The Wyrd pushed herself to her feet. Her shawl fell from her shoulders, and she caught it and swung it back into place. Bright light blazed around her once more. For a time she floated weightless, spinning in the air. Then, with a lurch, she felt her body pressing down upon soft earth. The light did not diminish. Opening her eyes against the glare, she saw that it was no longer night. The sun was low in a clear blue sky, and it shone down on a foreign landscape. All around her were trees of colossal size, their trunks red, their uppermost branches seeming to pierce the sky.
Beside her dust rose from the ground, swirling as if caught in a tiny whirlwind. Slowly it formed the shape of a man. Colors began to appear, blonding the hair and painting the eyes blue. A white-tipped eagle feather materialized on a shirt of painted buckskin. When the movement in the air had subsided, Riamfada stood before her, dressed as she had never seen him. He wore a loincloth and soft moccasins, and there were painted symbols decorating his shirt: a handprint in red and a series of circles in white at the center of which were depictions of birds and deer.
Before the Wyrd could speak she felt a ripple of earth magic flow across her, as if caught on a breeze.
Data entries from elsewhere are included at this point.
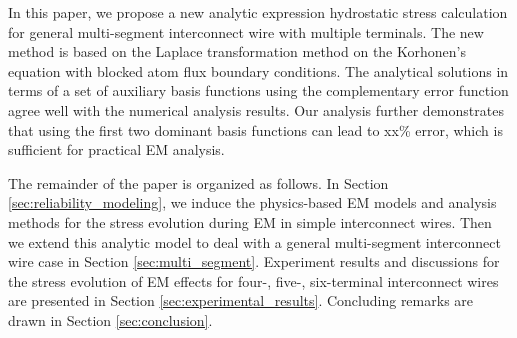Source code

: In this paper, we propose a new analytic expression hydrostatic stress
calculation for general multi-segment interconnect wire with multiple
terminals. The new method is based on the Laplace transformation
method on the Korhonen's equation with blocked atom flux boundary
conditions. The analytical solutions in terms of a set of auxiliary
basis functions using the complementary error function agree well with
the numerical analysis results. Our analysis further demonstrates that
using the first two dominant basis functions can lead to xx\% error,
which is sufficient for practical EM analysis.

The remainder of the paper is organized as follows. In Section
\ref{sec:reliability_modeling}, we induce the physics-based EM models and analysis methods for the stress evolution during EM in simple interconnect wires. Then we extend this analytic model to deal with a general multi-segment interconnect wire case in Section \ref{sec:multi_segment}. Experiment results and discussions for the stress evolution of EM effects for four-, five-, six-terminal interconnect wires are presented in Section \ref{sec:experimental_results}. Concluding remarks are drawn in Section \ref{sec:conclusion}.



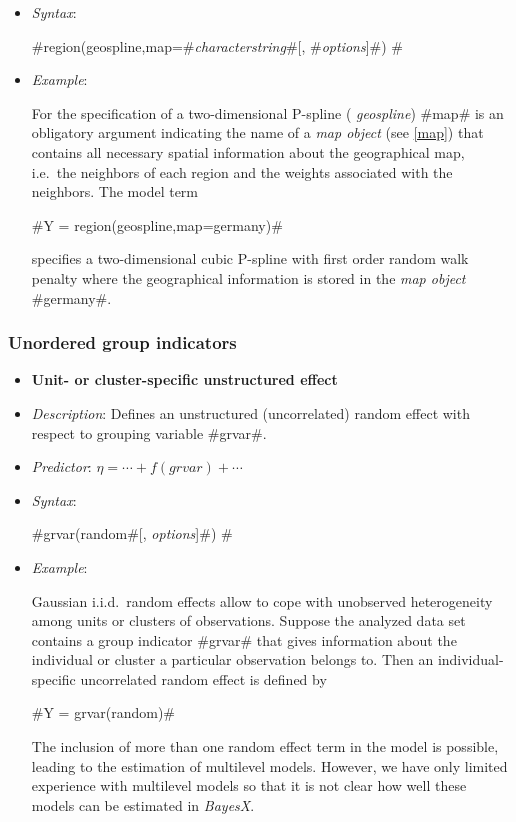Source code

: \begin{itemize}
\item[] {\em Syntax}:

#region(geospline,map=#{\em characterstring}#[, #{\em options}]#) #
\item[] {\em Example}:

For the specification of a two-dimensional P-spline ({\em
geospline}) #map# is an obligatory argument indicating the name of
a {\em map object} (see \autoref{map}) that contains all necessary
spatial information about the geographical map, i.e.~the neighbors
of each region and the weights associated with the neighbors. The
model term

#Y = region(geospline,map=germany)#

specifies a two-dimensional cubic P-spline with first order random
walk penalty where the geographical information is stored in the
{\em map object} #germany#.
\end{itemize}

\subsubsection*{Unordered group indicators}

\begin{itemize}
\item[]{\bf\sffamily Unit- or cluster-specific unstructured
effect}

\item[] {\em Description}: Defines an unstructured (uncorrelated)
random effect with respect to grouping variable #grvar#. \item[]
{\em Predictor}: $\eta = \cdots + f(grvar) + \cdots$ \item[] {\em
Syntax}:

#grvar(random#[, {\em options}]#) #
\item[] {\em Example}:

Gaussian i.i.d.~random effects allow to cope with unobserved
heterogeneity among units or clusters of observations. Suppose the
analyzed data set contains a group indicator #grvar# that gives
information about the individual or cluster a particular
observation belongs to. Then an individual-specific uncorrelated
random effect is defined by

#Y = grvar(random)#

The inclusion of more than one random effect term in the model is
possible, leading to the estimation of multilevel models. However,
we have only limited experience with multilevel models so that it
is not clear how well these models can be estimated in {\em
BayesX}.
\end{itemize}


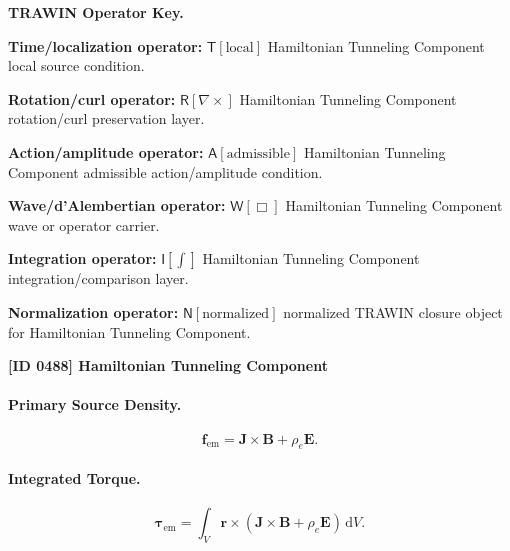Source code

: \par\vspace{0.45\baselineskip}
\noindent\begin{minipage}[t]{\linewidth}
\begingroup
\small
\raggedright
\textbf{TRAWIN Operator Key.}\par
\noindent\textbf{Time/localization operator:} $\mathsf{T}\!\left[\mathrm{local}\right]$ Hamiltonian Tunneling Component local source condition.\par
\noindent\textbf{Rotation/curl operator:} $\mathsf{R}\!\left[\nabla\times\right]$ Hamiltonian Tunneling Component rotation/curl preservation layer.\par
\noindent\textbf{Action/amplitude operator:} $\mathsf{A}\!\left[\mathrm{admissible}\right]$ Hamiltonian Tunneling Component admissible action/amplitude condition.\par
\noindent\textbf{Wave/d'Alembertian operator:} $\mathsf{W}\!\left[\Box\right]$ Hamiltonian Tunneling Component wave or operator carrier.\par
\noindent\textbf{Integration operator:} $\mathsf{I}\!\left[\int\right]$ Hamiltonian Tunneling Component integration/comparison layer.\par
\noindent\textbf{Normalization operator:} $\mathsf{N}\!\left[\mathrm{normalized}\right]$ normalized TRAWIN closure object for Hamiltonian Tunneling Component.\par
\endgroup
\end{minipage}

\clearpage
\noindent\textbf{[ID 0488] Hamiltonian Tunneling Component}\par
\vspace{0.35em}
\paragraph{Primary Source Density.}
\begin{equation}
\mathbf{f}_{\mathrm{em}}
=
\mathbf{J}\times\mathbf{B}
+
\rho_e\mathbf{E}.
\end{equation}

\paragraph{Integrated Torque.}
\begin{equation}
\boldsymbol{\tau}_{\mathrm{em}}
=
\int_V
\mathbf{r}\times
\left(
\mathbf{J}\times\mathbf{B}
+
\rho_e\mathbf{E}
\right)
\,\mathrm{d}V .
\end{equation}

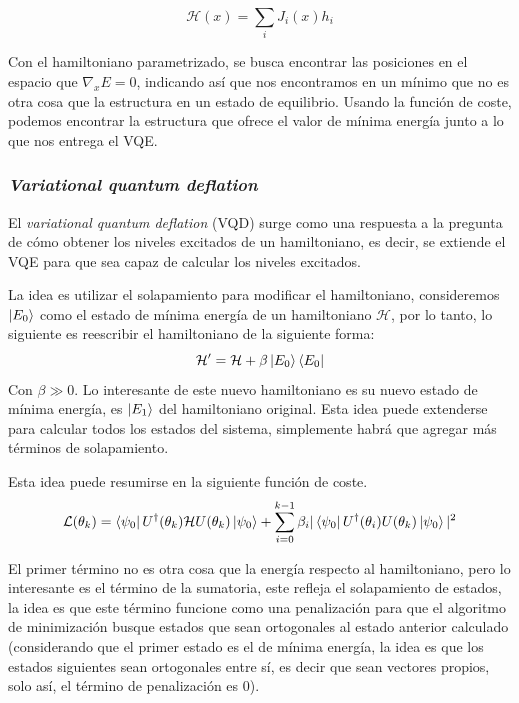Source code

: \begin{equation*}
    \mathcal{H}(x) = \sum_i J_i(x)h_i
\end{equation*}

Con el hamiltoniano parametrizado, se busca encontrar las posiciones en el espacio que $\nabla_x E=0$, indicando así que nos encontramos en un mínimo que no es otra cosa que la estructura en un estado de equilibrio. Usando la función de coste, podemos encontrar la estructura que ofrece el valor de mínima energía junto a lo que nos entrega el VQE.



\subsubsection{\textit{Variational quantum deflation}}
El \textit{variational quantum deflation} (VQD) \cite{Higgott2019variationalquantum} surge como una respuesta a la pregunta de cómo obtener los niveles excitados de un hamiltoniano, es decir, se extiende el VQE para que sea capaz de calcular los niveles excitados.

La idea es utilizar el solapamiento para modificar el hamiltoniano, consideremos $\ket{E_0}$ como el estado de mínima energía de un hamiltoniano $\mathcal{H}$, por lo tanto, lo siguiente es reescribir el hamiltoniano de la siguiente forma:
\begin{equation*}
    \mathcal{H}^{\prime} = \mathcal{H} + \beta\ket{E_0}\bra{E_0}
\end{equation*}
Con $\beta \gg 0$. Lo interesante de este nuevo hamiltoniano es su nuevo estado de mínima energía, es $\ket{E_1}$ del hamiltoniano original. Esta idea puede extenderse para calcular todos los estados del sistema, simplemente habrá que agregar más términos de solapamiento.


Esta idea puede resumirse en la siguiente función de coste.
\begin{equation*}
    \mathcal{L}(\theta_k) = \bra{\psi_0}U^{\dag}(\theta_k)\mathcal{H}U(\theta_k)\ket{\psi_0} + \sum_{i=0}^{k-1}\beta_i |\bra{\psi_0}U^{\dag}(\theta_i)U(\theta_k)\ket{\psi_0} |^{2}
\end{equation*}

El primer término no es otra cosa que la energía respecto al hamiltoniano, pero lo interesante es el término de la sumatoria, este refleja el solapamiento de estados, la idea es que este término funcione como una penalización para que el algoritmo de minimización busque estados que sean ortogonales al estado anterior calculado (considerando que el primer estado es el de mínima energía, la idea es que los estados siguientes sean ortogonales entre sí, es decir que sean vectores propios, solo así, el término de penalización es 0).




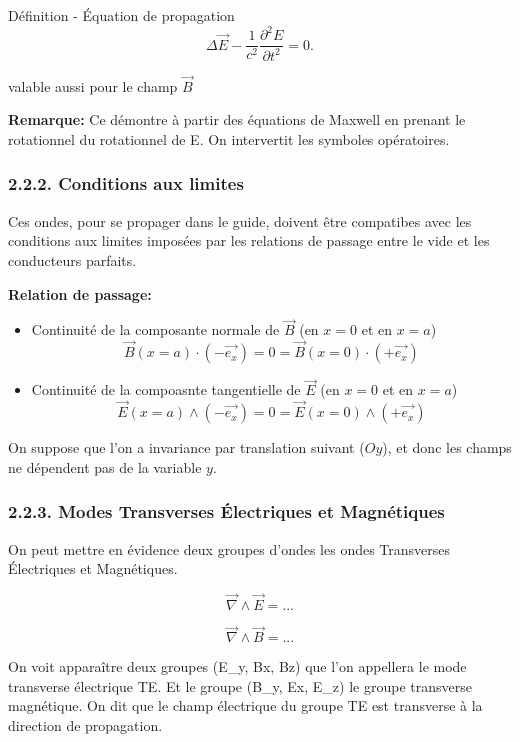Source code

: \documentclass[french, a4paper, 10pt, twocolumn, landscape]{article}
\begin{document}
\begin{definition}{Définition - Équation de propagation}
	\begin{equation}
		\Delta\vec{E} - \frac{1}{c^2}\frac{\partial^2E}{\partial t^2} = 0.
	\end{equation}

	valable aussi pour le champ $\vec{B}$
\end{definition}

	\textbf{Remarque: } Ce démontre à partir des équations de Maxwell en prenant le rotationnel du rotationnel de E. On intervertit les symboles opératoires.


\subsubsection*{2.2.2. Conditions aux limites}


Ces ondes, pour se propager dans le guide, doivent être compatibes avec les conditions aux limites imposées par les relations de passage entre le vide et les conducteurs parfaits.

	\textbf{Relation de passage:}\medskip

	\begin{itemize}
		\item Continuité de la composante normale de $\vec{B}$ (en $x=0$ et en $x=a$)
		\[\vec{B}(x=a)\cdot(-\vec{e_x}) = 0 = \vec{B}(x=0)\cdot(+\vec{e_x})\]
		\item Continuité de la compoasnte tangentielle de $\vec{E}$ (en $x=0$ et en $x=a$)
		\[\vec{E}(x=a)\wedge(-\vec{e_x}) = 0 = \vec{E}(x=0)\wedge(+\vec{e_x})\]
	\end{itemize}

On suppose que l'on a invariance par translation suivant ($Oy$), et donc les champs ne dépendent pas de la variable $y$.

\subsubsection*{2.2.3. Modes Transverses Électriques et Magnétiques}

On peut mettre en évidence deux groupes d'ondes les ondes Transverses Électriques et Magnétiques.

\[\vec{\nabla}\wedge \vec{E} = ...\]

\[\vec{\nabla}\wedge \vec{B} = ...\]

On voit apparaître deux groupes (E_y, Bx, Bz) que l'on appellera le mode transverse électrique TE. Et le groupe (B_y, Ex, E_z) le groupe transverse magnétique. On dit que le champ électrique du groupe TE est transverse à la direction de propagation. 
\end{document}
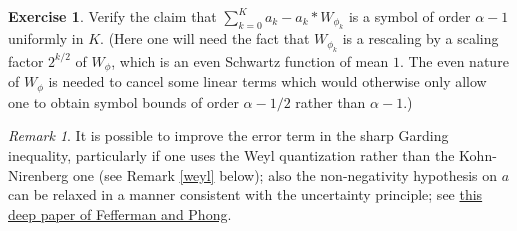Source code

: \documentclass[11pt]{article}
\theoremstyle{definition}
\newtheorem{exercise}[theorem]{Exercise}
\theoremstyle{remark}
\newtheorem{remark}[theorem]{Remark}
\begin{document}
\begin{exercise}
  Verify the claim that \({\sum_{k=0}^K a_k - a_k * W_{\phi_k}}\) is a symbol of order \({\alpha-1}\) uniformly in \({K}\). (Here one will need the fact that \({W_{\phi_k}}\) is a rescaling by a scaling factor \({2^{k/2}}\) of \({W_\phi}\), which is an even Schwartz function of mean \({1}\). The even nature of \({W_\phi}\) is needed to cancel some linear terms which would otherwise only allow one to obtain symbol bounds of order \({\alpha-1/2}\) rather than \({\alpha-1}\).) 

\end{exercise}
\begin{remark}
  It is possible to improve the error term in the sharp Garding inequality, particularly if one uses the Weyl quantization rather than the Kohn-Nirenberg one (see Remark \ref{weyl} below); also the non-negativity hypothesis on \({a}\) can be relaxed in a manner consistent with the uncertainty principle; see \href{https://mathscinet.ams.org/mathscinet-getitem?mr=611747}{this deep paper of Fefferman and Phong}. 

\end{remark}
\end{document}

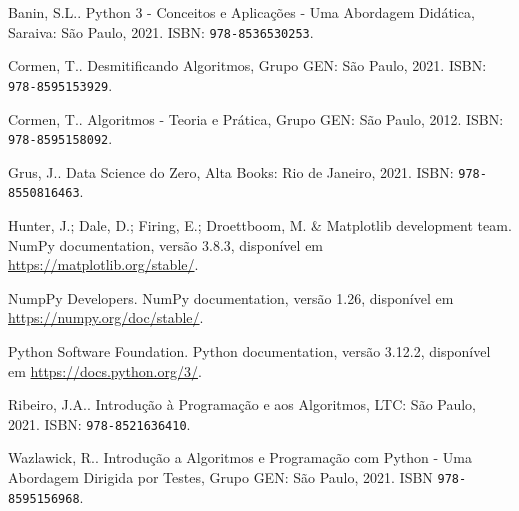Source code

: \documentclass[a4paper,10pt,twoside]{book}
\begin{document}
\begin{thebibliography}{99}
  Banin, S.L.. Python 3 - Conceitos e Aplicações - Uma Abordagem Didática, Saraiva: São Paulo, 2021. ISBN: \texttt{978-8536530253}.

  Cormen, T.. Desmitificando Algoritmos, Grupo GEN: São Paulo, 2021. ISBN: \texttt{978-8595153929}.

  Cormen, T.. Algoritmos - Teoria e Prática, Grupo GEN: São Paulo, 2012. ISBN: \texttt{978-8595158092}.

  Grus, J.. Data Science do Zero, Alta Books: Rio de Janeiro, 2021. ISBN: \texttt{978-8550816463}.

  Hunter, J.; Dale, D.; Firing, E.; Droettboom, M. \& Matplotlib development team. NumPy documentation, versão 3.8.3, disponível em \url{https://matplotlib.org/stable/}.

  NumpPy Developers. NumPy documentation, versão 1.26, disponível em \url{https://numpy.org/doc/stable/}.

  Python Software Foundation. Python documentation, versão 3.12.2, disponível em \url{https://docs.python.org/3/}.

  Ribeiro, J.A.. Introdução à Programação e aos Algoritmos, LTC: São Paulo, 2021. ISBN: \texttt{978-8521636410}.

  Wazlawick, R.. Introdução a Algoritmos e Programação com Python - Uma Abordagem Dirigida por Testes, Grupo GEN: São Paulo, 2021. ISBN \texttt{978-8595156968}.

\end{thebibliography}

\ifisbook
\printindex
\fi
\end{document}

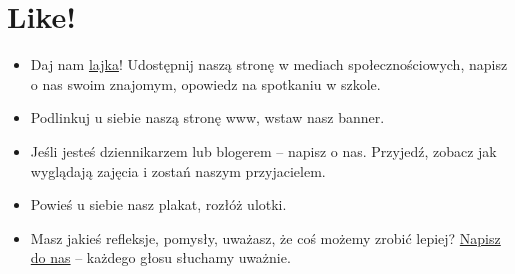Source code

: \documentclass[a4paper]{article}
\begin{document}
\section{Like!}
\begin{itemize}
\item Daj nam \href{https://www.facebook.com/CoderDojoPL/}{lajka}! Udostępnij naszą stronę w mediach społecznościowych, napisz o nas swoim znajomym, opowiedz na spotkaniu w szkole. 
\item Podlinkuj u siebie naszą stronę www, wstaw nasz banner. 
\item Jeśli jesteś dziennikarzem lub blogerem – napisz o nas. Przyjedź, zobacz jak wyglądają zajęcia i zostań naszym przyjacielem. 
\item Powieś u siebie nasz plakat, rozłóż ulotki. 
\item Masz jakieś refleksje, pomysły, uważasz, że coś możemy zrobić lepiej? \href{mailto:dojo@coderdojo.org.pl}{Napisz do nas} – każdego głosu słuchamy uważnie.
\end{itemize}
\end{document}
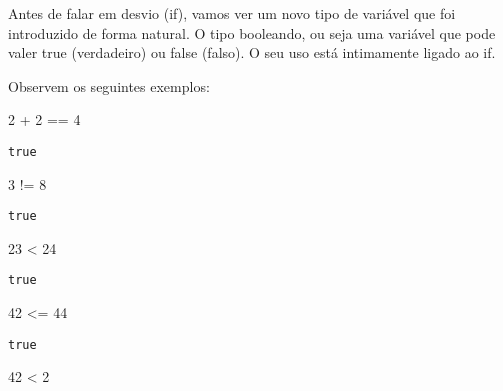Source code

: \documentclass[
  letterpaper,
  DIV=11,
  numbers=noendperiod]{scrreprt}
\newenvironment{Shaded}{\begin{snugshade}}{\end{snugshade}}
\newcommand{\FloatTok}[1]{\textcolor[rgb]{0.68,0.00,0.00}{#1}}
\newcommand{\OperatorTok}[1]{\textcolor[rgb]{0.37,0.37,0.37}{#1}}
\begin{document}
Antes de falar em desvio (if), vamos ver um novo tipo de variável que
foi introduzido de forma natural. O tipo booleando, ou seja uma variável
que pode valer true (verdadeiro) ou false (falso). O seu uso está
intimamente ligado ao if.

Observem os seguintes exemplos:

\begin{Shaded}
\begin{Highlighting}[]
\FloatTok{2} \OperatorTok{+} \FloatTok{2} \OperatorTok{==} \FloatTok{4}
\end{Highlighting}
\end{Shaded}

\begin{verbatim}
true
\end{verbatim}

\begin{Shaded}
\begin{Highlighting}[]
\FloatTok{3} \OperatorTok{!=} \FloatTok{8}
\end{Highlighting}
\end{Shaded}

\begin{verbatim}
true
\end{verbatim}

\begin{Shaded}
\begin{Highlighting}[]
\FloatTok{23} \OperatorTok{\textless{}} \FloatTok{24}
\end{Highlighting}
\end{Shaded}

\begin{verbatim}
true
\end{verbatim}

\begin{Shaded}
\begin{Highlighting}[]
\FloatTok{42} \OperatorTok{\textless{}=} \FloatTok{44}
\end{Highlighting}
\end{Shaded}

\begin{verbatim}
true
\end{verbatim}

\begin{Shaded}
\begin{Highlighting}[]
\FloatTok{42} \OperatorTok{\textless{}} \FloatTok{2}
\end{Highlighting}
\end{Shaded}
\end{document}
Dropping to her knees, she stretched out her arms. The strength of the magic was awesome. It seemed to seep up from the earth, flowing out like mist.
“Is this paradise?” she whispered.
“It is at the moment,” he said. “This is
Uzamatte
. You see that tree?” he asked, pointing to her left. She looked around and stared in disbelief at the redwood. It was ten times, perhaps twenty times, as thick as any tree she had ever seen. “It is over two thousand years old,” Riamfada told her. “This tree was ancient when Connavar fought the armies of Stone. The magic feeds it. There were trees like this in your world across the ocean, Caretha. No longer. Man has used up much of the magic there, burned it away in his wars, suffocated it with his greed. One day he will come here. He will look at these trees and will see no majesty. He will see timber. He will gaze upon the mountains and the waterfalls, and he will see gold and silver. And far below the earth he will tunnel and burrow.” Riamfada sighed and gave a small smile. “But not yet.”
“There is still magic in my world,” said the Wyrd. “Every day I try to summon more, to feed the land.”
“Yes, you do, child.”
“I know it is a losing battle,” she continued. “In one day of war more harm is done than I can put right in ten lifetimes. It is said that more than a hundred thousand have already died, yet the war goes on. Gaise Macon is fighting in it now, and I fear for him. One day it will reach the north. I know this in my heart. It fills me with sorrow—and with terror.”
“You must rest now, Caretha. Absorb the magic. Strengthen your body and your spirit. You cannot stay here long. Sleep for a few hours, then I will return you to Sorrow Bird Lake. Once you are home, you must find a way to reach the spirit of the white-haired swordsman. I do not have your gift for prophecy, but I sense he will be vital in the days ahead.”
“Could
you
not help us against this evil, Riamfada?”
“I
am
helping you, child. In the only way I can.”
Mulgrave the Swordsman trudged through the snow, a hood covering his prematurely white hair, a thick sheepskin jerkin and flowing cloak keeping the cold from his slender frame. He wandered through the market square. Most of the stalls were empty, but crowds were gathering around the few traders with food to sell. A brace of rabbits fetched a chailling, four times the usual price. The woman who bought them thrust them deep into a canvas sack and scurried away, her eyes fearful. Well she might be. Tempers were short now. Mulgrave wondered if all wars caused such a loss of simple humanity. Almost everyone seemed quicker to anger these days, and fights were commonplace among the citizens.